▶ [WHAT THE TASK ASKS]: With every line kept intact, print the entries that appear below.

▶ [EXTRACTED ENTRIES]:
=== Section Start ===

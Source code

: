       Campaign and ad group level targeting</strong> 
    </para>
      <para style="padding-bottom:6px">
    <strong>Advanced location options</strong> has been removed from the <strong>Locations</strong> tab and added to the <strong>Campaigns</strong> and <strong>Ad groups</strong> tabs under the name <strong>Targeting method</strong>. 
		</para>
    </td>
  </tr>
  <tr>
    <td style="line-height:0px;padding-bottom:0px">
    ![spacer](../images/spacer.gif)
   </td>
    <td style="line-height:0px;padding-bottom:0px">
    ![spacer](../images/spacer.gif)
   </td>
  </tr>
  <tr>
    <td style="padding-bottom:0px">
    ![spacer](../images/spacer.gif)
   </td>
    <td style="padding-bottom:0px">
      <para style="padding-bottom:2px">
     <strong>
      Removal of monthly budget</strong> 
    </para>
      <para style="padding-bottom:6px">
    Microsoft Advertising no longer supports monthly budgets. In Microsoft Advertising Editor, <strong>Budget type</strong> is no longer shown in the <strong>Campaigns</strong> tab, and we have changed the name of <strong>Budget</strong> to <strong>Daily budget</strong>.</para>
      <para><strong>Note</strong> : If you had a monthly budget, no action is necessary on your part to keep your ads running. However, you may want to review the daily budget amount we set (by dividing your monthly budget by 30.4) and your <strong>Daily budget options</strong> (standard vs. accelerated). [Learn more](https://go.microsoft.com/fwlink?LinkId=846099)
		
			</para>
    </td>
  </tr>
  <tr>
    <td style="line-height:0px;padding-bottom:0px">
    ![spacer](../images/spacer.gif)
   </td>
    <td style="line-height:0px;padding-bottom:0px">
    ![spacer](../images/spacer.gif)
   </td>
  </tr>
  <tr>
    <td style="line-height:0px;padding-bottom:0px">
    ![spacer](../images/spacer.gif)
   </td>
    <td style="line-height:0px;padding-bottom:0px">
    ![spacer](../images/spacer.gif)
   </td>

=== Section End ===

▶ [RESPONSE TO THE TASK]:
Source code

:       Campaign and ad group level targeting</strong> 
    </para>
      <para style="padding-bottom:6px">
    <strong>Advanced location options</strong> has been removed from the <strong>Locations</strong> tab and added to the <strong>Campaigns</strong> and <strong>Ad groups</strong> tabs under the name <strong>Targeting method</strong>. 
		</para>
    </td>
  </tr>
  <tr>
    <td style="line-height:0px;padding-bottom:0px">
    ![spacer](../images/spacer.gif)
   </td>
    <td style="line-height:0px;padding-bottom:0px">
    ![spacer](../images/spacer.gif)
   </td>
  </tr>
  <tr>
    <td style="padding-bottom:0px">
    ![spacer](../images/spacer.gif)
   </td>
    <td style="padding-bottom:0px">
      <para style="padding-bottom:2px">
     <strong>
      Removal of monthly budget</strong> 
    </para>
      <para style="padding-bottom:6px">
    Microsoft Advertising no longer supports monthly budgets. In Microsoft Advertising Editor, <strong>Budget type</strong> is no longer shown in the <strong>Campaigns</strong> tab, and we have changed the name of <strong>Budget</strong> to <strong>Daily budget</strong>.</para>
      <para><strong>Note</strong> : If you had a monthly budget, no action is necessary on your part to keep your ads running. However, you may want to review the daily budget amount we set (by dividing your monthly budget by 30.4) and your <strong>Daily budget options</strong> (standard vs. accelerated). [Learn more](https://go.microsoft.com/fwlink?LinkId=846099)
		
			</para>
    </td>
  </tr>
  <tr>
    <td style="line-height:0px;padding-bottom:0px">
    ![spacer](../images/spacer.gif)
   </td>
    <td style="line-height:0px;padding-bottom:0px">
    ![spacer](../images/spacer.gif)
   </td>
  </tr>
  <tr>
    <td style="line-height:0px;padding-bottom:0px">
    ![spacer](../images/spacer.gif)
   </td>
    <td style="line-height:0px;padding-bottom:0px">
    ![spacer](../images/spacer.gif)
   </td>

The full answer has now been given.